Llegué a no dormir nunca.  Si la Bolsa de Tokio callaba por la noche, allá estaba yo eufórico en la de São Paulo; si la de Nueva York  cerraba a la baja, yo me recompensaba con el alza de Londres.  Mi pregón en Wall Street hizo de su apertura una liturgia televisada para todo el orbe terrestre.  Me transformé en la cornucopia de cuya boca muchos creían que habría siempre de chorrear riqueza fácil, inmediata, abundante.

Pido disculpas por haber engañado a tantos en tan poco tiempo; en especial a los economistas que mucho se esforzaron para intentar inmunizarme de las influencias del Estado.  Sé que, ahora, sus teorías se derriten como sus acciones, y el estado de depresión en que viven se compara al de los bancos y de las grandes empresas.

Pido disculpas por inducir multitudes a acoger, como santificadas, las palabras de mi sumo pontífice Alan Greenspan, que ocupó la sede financiera durante diecinueve años. Admito haber incurrido en el pecado mortal de mantener los intereses bajos, inferiores al índice de la inflación, por largo periodo.  Así, se estimuló a millones de usamericanos a la búsqueda de realizar el sueño de la casa propia.  Obtuvieron créditos, compraron inmuebles y, debido al aumento de la demanda, elevé los precios y presioné la inflación. Para contenerla, el gobierno subió los intereses… y el no pago se multiplicó como una peste, minando la supuesta solidez del sistema bancario.

Sufrí un colapso. Los paradigmas que me sustentaban fueron engullidos por el imprevisible agujero negro de la falta de crédito. La fuente se secó. Con las sandalias de la humildad en los pies, ruego al Estado que me proteja de un deceso vergonzoso.  No puedo soportar la idea de que yo, y no una revolución de izquierda, sea el único responsable por la progresiva estatización del sistema financiero.  No puedo imaginarme tutelado por los gobiernos, como en los países socialistas.  Justo ahora que los bancos centrales, una institución pública, ganaban autonomía en relación a los gobiernos que los crearon y tomaban asiento en la cena de mis cardenales,  ¿que es lo que veo?  Se desmorona toda la cantaleta de que fuera de mí no hay salvación.
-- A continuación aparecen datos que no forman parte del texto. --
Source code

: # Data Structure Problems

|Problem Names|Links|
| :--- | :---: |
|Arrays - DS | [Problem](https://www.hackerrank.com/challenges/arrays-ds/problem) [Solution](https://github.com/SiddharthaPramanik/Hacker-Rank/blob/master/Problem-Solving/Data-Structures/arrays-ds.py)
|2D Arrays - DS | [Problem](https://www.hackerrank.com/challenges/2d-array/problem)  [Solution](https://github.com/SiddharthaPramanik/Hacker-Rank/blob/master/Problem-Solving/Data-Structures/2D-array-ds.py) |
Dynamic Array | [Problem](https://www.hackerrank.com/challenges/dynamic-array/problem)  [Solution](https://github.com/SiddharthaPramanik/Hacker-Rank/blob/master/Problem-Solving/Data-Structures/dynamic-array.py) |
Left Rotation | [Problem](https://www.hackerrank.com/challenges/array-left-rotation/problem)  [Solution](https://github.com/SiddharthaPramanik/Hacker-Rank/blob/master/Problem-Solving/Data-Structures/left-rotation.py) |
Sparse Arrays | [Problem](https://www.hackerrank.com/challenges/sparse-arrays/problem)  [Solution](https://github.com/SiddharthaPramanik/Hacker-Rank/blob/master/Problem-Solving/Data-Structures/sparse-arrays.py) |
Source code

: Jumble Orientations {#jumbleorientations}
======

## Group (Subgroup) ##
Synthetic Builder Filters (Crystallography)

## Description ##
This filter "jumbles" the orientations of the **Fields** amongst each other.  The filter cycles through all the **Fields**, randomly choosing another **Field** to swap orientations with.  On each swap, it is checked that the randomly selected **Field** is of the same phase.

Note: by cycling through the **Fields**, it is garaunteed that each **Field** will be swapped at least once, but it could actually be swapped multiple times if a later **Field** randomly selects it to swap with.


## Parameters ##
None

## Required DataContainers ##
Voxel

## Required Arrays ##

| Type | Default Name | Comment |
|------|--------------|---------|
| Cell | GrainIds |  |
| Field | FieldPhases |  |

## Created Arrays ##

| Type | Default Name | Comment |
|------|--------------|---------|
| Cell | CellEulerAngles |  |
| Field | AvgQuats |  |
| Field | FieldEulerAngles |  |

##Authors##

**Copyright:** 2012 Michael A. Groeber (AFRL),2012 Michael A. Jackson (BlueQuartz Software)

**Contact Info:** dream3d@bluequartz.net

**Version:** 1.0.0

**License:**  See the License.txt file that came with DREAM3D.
Pido disculpas anticipadas por la quiebra que se desencadenará en este mundo globalizado.  ¡Adiós al crédito consignado!  Los intereses subirán en la proporción de la inseguridad generalizada.  Cerrados los grifos del crédito, el consumidor se armará de cautela y las empresas padecerán la sed de capital; obligadas a reducir la producción, harán lo mismo con el número de trabajadores.  Países exportadores, como Brasil, tendrán menos clientes del otro lado de la barra; por lo tanto, traerán menos dinero hacia sus arcas internas y necesitarán repensar sus políticas económicas.

Pido disculpas a los contribuyentes de los países ricos que ven como sus impuestos sirven de boya de salvación  de bancos y financieras, fortuna que debería ser invertida en derechos sociales, preservación ambiental y cultura.

Yo, el mercado, pido disculpas por haber cometido tantos pecados y, ahora, transferir a ustedes el peso de la penitencia.  Sé que soy cínico, perverso, ganancioso.  Sólo me resta suplicar  que el  Estado tenga piedad de mí.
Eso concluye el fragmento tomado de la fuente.